:: What is required ::
Give the data again exactly, from its opening line through the line in which "a **Mobile Website** template." appears.

:: Material for this task ::
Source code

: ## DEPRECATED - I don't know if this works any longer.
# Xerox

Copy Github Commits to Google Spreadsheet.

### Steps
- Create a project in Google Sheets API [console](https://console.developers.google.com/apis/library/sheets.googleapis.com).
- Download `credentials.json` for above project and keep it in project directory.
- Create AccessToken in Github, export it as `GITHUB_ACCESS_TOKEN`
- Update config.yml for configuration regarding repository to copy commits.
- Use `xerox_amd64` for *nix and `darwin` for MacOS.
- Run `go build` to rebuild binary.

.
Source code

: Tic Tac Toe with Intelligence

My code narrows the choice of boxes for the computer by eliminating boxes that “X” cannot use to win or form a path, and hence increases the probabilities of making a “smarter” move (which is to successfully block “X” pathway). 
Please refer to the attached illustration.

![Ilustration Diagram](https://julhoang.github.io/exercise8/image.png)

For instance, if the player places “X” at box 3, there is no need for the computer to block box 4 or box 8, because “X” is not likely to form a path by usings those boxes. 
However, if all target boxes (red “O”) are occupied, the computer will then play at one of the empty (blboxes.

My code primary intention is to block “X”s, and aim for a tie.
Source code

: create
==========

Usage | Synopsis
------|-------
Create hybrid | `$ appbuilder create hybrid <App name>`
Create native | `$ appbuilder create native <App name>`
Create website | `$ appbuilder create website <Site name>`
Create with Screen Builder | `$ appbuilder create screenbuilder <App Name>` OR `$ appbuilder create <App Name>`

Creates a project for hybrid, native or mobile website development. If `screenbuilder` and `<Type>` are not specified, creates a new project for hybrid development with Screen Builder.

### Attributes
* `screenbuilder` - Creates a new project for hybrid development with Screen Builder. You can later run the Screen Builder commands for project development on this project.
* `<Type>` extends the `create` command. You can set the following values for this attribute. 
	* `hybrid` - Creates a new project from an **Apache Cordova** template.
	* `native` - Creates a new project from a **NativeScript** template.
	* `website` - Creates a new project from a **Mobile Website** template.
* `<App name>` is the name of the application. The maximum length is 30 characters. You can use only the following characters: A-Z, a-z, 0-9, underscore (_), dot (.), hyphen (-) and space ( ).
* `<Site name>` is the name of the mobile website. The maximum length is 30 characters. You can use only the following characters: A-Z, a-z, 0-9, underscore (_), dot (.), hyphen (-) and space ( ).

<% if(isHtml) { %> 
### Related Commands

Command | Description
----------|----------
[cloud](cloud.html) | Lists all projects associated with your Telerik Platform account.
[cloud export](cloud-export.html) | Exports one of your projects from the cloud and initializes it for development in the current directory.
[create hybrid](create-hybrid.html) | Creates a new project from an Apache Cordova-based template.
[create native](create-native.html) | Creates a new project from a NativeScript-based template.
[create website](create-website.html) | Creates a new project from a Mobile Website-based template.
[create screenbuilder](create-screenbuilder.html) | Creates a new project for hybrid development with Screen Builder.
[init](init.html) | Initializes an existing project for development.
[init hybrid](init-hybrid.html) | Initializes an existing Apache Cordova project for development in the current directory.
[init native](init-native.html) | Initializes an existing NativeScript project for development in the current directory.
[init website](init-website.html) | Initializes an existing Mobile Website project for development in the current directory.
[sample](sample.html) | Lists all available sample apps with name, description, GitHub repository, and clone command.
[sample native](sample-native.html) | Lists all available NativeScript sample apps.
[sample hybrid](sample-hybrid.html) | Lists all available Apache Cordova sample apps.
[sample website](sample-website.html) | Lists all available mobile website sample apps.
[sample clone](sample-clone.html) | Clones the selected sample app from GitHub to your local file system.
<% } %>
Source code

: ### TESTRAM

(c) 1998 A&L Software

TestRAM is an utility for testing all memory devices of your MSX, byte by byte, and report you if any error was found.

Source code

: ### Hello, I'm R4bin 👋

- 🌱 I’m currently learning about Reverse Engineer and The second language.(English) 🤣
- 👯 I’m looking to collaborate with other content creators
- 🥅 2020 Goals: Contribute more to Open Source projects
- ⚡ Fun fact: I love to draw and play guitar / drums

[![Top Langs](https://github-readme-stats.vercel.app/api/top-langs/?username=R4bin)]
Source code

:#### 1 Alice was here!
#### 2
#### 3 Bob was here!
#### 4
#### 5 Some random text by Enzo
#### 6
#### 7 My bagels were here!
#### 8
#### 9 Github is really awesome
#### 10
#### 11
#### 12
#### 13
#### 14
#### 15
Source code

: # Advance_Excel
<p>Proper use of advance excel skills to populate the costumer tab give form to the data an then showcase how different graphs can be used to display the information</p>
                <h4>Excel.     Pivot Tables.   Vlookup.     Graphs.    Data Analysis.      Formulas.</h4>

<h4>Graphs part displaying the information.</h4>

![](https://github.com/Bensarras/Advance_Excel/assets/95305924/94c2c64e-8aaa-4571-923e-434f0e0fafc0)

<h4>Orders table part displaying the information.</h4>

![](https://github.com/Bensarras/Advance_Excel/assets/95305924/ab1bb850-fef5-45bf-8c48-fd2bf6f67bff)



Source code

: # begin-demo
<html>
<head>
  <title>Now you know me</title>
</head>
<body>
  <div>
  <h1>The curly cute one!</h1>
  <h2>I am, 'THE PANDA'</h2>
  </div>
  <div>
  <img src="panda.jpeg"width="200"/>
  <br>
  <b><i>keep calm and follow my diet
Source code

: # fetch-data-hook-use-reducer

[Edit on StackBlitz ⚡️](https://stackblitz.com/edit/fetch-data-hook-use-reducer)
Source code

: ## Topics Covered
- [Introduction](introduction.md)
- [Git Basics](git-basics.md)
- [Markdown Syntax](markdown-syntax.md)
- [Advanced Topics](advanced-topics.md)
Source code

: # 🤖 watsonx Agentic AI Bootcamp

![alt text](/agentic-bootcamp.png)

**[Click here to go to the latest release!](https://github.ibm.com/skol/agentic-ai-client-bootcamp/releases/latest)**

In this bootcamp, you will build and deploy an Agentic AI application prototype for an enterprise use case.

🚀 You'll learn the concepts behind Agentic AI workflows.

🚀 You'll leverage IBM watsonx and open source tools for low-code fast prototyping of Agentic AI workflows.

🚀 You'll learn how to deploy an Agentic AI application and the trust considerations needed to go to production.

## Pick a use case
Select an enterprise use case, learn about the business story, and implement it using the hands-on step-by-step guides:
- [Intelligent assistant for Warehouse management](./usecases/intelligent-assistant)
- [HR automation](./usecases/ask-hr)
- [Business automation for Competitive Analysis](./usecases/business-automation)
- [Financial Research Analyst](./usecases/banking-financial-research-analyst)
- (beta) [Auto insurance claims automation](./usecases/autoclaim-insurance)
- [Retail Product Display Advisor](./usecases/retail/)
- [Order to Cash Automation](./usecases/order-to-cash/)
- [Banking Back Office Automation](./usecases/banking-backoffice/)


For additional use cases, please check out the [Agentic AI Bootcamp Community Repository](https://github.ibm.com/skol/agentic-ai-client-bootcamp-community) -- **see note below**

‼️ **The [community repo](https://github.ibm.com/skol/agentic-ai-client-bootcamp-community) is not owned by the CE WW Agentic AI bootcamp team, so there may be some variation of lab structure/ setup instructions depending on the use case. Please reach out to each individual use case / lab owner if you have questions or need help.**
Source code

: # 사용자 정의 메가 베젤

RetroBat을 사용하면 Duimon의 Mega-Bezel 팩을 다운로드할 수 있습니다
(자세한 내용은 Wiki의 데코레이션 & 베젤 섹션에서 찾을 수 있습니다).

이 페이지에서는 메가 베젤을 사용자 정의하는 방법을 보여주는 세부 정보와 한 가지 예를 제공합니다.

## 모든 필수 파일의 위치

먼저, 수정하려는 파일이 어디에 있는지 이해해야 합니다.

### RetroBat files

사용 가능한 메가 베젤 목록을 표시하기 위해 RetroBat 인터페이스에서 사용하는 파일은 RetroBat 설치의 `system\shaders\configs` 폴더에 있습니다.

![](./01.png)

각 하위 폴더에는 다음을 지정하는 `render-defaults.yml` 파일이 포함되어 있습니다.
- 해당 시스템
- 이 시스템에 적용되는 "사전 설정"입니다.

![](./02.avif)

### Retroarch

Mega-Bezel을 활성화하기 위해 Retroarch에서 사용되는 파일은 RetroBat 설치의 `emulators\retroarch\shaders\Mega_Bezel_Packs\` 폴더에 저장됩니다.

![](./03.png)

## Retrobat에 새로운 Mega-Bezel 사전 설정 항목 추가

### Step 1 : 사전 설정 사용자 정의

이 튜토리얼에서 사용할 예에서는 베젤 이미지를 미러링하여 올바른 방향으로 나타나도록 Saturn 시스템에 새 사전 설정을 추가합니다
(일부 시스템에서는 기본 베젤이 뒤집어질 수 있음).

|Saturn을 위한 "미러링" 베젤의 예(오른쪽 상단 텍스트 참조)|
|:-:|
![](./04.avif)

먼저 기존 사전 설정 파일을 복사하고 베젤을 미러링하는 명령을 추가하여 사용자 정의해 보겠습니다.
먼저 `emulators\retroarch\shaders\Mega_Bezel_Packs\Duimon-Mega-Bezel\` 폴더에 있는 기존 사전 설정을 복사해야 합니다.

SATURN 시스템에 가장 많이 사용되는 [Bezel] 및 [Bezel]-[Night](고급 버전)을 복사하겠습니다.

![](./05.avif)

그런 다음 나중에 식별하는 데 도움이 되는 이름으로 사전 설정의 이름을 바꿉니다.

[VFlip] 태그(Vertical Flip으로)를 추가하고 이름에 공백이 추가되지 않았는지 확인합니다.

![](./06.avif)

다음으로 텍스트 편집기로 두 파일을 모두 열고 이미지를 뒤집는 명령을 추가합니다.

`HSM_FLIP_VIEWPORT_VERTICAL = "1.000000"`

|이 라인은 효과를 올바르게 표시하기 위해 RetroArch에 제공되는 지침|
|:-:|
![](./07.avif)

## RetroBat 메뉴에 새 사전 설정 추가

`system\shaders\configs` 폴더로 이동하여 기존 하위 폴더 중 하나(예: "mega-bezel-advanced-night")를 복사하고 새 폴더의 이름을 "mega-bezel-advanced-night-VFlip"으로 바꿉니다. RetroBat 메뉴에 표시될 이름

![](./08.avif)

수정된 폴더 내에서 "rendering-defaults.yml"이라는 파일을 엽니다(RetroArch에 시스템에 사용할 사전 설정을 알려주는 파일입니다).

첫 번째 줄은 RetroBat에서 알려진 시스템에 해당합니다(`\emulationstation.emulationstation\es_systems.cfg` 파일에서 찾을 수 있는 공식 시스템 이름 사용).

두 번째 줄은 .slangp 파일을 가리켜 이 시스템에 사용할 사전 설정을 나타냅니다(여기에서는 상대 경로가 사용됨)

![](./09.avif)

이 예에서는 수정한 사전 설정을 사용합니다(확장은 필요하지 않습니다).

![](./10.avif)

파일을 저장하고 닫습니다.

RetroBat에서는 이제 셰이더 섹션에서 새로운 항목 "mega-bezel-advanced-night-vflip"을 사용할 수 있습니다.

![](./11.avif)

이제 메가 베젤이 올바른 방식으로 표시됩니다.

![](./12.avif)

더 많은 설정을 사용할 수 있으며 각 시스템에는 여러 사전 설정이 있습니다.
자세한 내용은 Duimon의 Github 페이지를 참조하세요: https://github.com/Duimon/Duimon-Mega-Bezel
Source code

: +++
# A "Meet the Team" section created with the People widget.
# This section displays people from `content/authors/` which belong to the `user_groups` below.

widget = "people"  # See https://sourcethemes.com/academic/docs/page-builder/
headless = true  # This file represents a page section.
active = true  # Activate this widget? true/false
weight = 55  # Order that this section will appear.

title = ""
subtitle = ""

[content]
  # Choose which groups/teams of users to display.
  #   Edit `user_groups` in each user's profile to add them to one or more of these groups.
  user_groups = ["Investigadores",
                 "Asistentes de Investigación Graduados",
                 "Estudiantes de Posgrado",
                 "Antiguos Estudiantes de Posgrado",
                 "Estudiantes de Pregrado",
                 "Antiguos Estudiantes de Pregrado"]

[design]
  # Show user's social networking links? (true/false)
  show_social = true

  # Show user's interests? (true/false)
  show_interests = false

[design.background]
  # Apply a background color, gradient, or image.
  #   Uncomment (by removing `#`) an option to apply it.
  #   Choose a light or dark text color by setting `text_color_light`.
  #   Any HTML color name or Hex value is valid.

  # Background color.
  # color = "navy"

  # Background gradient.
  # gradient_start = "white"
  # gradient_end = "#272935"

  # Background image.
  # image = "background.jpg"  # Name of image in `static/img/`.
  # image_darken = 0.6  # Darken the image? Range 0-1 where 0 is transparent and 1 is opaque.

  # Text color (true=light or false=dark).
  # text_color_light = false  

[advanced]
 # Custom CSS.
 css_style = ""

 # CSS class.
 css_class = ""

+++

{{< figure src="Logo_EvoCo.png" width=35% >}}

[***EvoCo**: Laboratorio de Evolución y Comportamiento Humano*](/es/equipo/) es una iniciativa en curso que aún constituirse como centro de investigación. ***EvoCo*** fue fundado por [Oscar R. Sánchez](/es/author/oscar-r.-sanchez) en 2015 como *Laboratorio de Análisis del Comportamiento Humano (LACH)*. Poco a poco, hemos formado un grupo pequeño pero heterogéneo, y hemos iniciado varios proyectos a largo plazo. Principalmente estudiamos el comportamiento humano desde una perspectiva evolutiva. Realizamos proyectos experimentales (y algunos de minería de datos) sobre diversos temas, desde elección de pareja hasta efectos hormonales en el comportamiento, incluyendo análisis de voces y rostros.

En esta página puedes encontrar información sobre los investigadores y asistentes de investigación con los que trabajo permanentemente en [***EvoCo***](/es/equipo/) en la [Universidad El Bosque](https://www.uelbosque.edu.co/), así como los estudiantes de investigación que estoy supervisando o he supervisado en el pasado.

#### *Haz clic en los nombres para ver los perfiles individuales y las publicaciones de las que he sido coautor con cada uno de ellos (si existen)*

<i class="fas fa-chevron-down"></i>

:: Exercise solution ::
Source code

: ## DEPRECATED - I don't know if this works any longer.
# Xerox

Copy Github Commits to Google Spreadsheet.

### Steps
- Create a project in Google Sheets API [console](https://console.developers.google.com/apis/library/sheets.googleapis.com).
- Download `credentials.json` for above project and keep it in project directory.
- Create AccessToken in Github, export it as `GITHUB_ACCESS_TOKEN`
- Update config.yml for configuration regarding repository to copy commits.
- Use `xerox_amd64` for *nix and `darwin` for MacOS.
- Run `go build` to rebuild binary.

.
Source code

: Tic Tac Toe with Intelligence

My code narrows the choice of boxes for the computer by eliminating boxes that “X” cannot use to win or form a path, and hence increases the probabilities of making a “smarter” move (which is to successfully block “X” pathway). 
Please refer to the attached illustration.

![Ilustration Diagram](https://julhoang.github.io/exercise8/image.png)

For instance, if the player places “X” at box 3, there is no need for the computer to block box 4 or box 8, because “X” is not likely to form a path by usings those boxes. 
However, if all target boxes (red “O”) are occupied, the computer will then play at one of the empty (blboxes.

My code primary intention is to block “X”s, and aim for a tie.
Source code

: create
==========

Usage | Synopsis
------|-------
Create hybrid | `$ appbuilder create hybrid <App name>`
Create native | `$ appbuilder create native <App name>`
Create website | `$ appbuilder create website <Site name>`
Create with Screen Builder | `$ appbuilder create screenbuilder <App Name>` OR `$ appbuilder create <App Name>`

Creates a project for hybrid, native or mobile website development. If `screenbuilder` and `<Type>` are not specified, creates a new project for hybrid development with Screen Builder.

### Attributes
* `screenbuilder` - Creates a new project for hybrid development with Screen Builder. You can later run the Screen Builder commands for project development on this project.
* `<Type>` extends the `create` command. You can set the following values for this attribute. 
	* `hybrid` - Creates a new project from an **Apache Cordova** template.
	* `native` - Creates a new project from a **NativeScript** template.
	* `website` - Creates a new project from a **Mobile Website** template.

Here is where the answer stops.